- _Task to carry out_
Report every line of the records below that includes the string "state".

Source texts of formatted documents
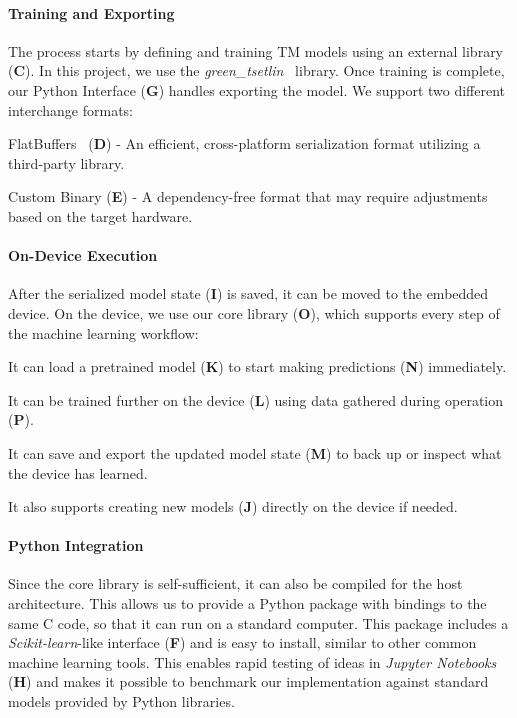 \documentclass[english]{aghengthesis} %
\newcommand*{\GreenTsetlinName}{\emph{green\_tsetlin}~\cite{glimsdal2024greentsetlin} }
\begin{document}
\paragraph{Training and Exporting}
The process starts by defining and training TM models using an external library (\textbf{C}). In this project, we use the \GreenTsetlinName library. Once training is complete, our Python Interface (\textbf{G}) handles exporting the model. We support two different interchange formats:
\begin{compactitem}
    \item FlatBuffers~\cite{flatbuffers} (\textbf{D}) - An efficient, cross-platform serialization format utilizing a third-party library.
    \item Custom Binary (\textbf{E}) - A dependency-free format that may require adjustments based on the target hardware.
\end{compactitem}

\paragraph{On-Device Execution}
After the serialized model state (\textbf{I}) is saved, it can be moved to the embedded device. On the device, we use our core library (\textbf{O}), which supports every step of the machine learning workflow:
\begin{compactitem}
    \item It can load a pretrained model (\textbf{K}) to start making predictions (\textbf{N}) immediately.
    \item It can be trained further on the device (\textbf{L}) using data gathered during operation (\textbf{P}).
    \item It can save and export the updated model state (\textbf{M}) to back up or inspect what the device has learned.
    \item It also supports creating new models (\textbf{J}) directly on the device if needed.
\end{compactitem}

\paragraph{Python Integration}
Since the core library is self-sufficient, it can also be compiled for the host architecture. This allows us to provide a Python package with bindings to the same C code, so that it can run on a standard computer. This package includes a \textit{Scikit-learn}-like interface (\textbf{F}) and is easy to install, similar to other common machine learning tools. This enables rapid testing of ideas in \textit{Jupyter Notebooks} (\textbf{H}) and makes it possible to benchmark our implementation against standard models provided by Python libraries.
\end{document}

- _Expected output_
After the serialized model state (\textbf{I}) is saved, it can be moved to the embedded device. On the device, we use our core library (\textbf{O}), which supports every step of the machine learning workflow:
    \item It can save and export the updated model state (\textbf{M}) to back up or inspect what the device has learned.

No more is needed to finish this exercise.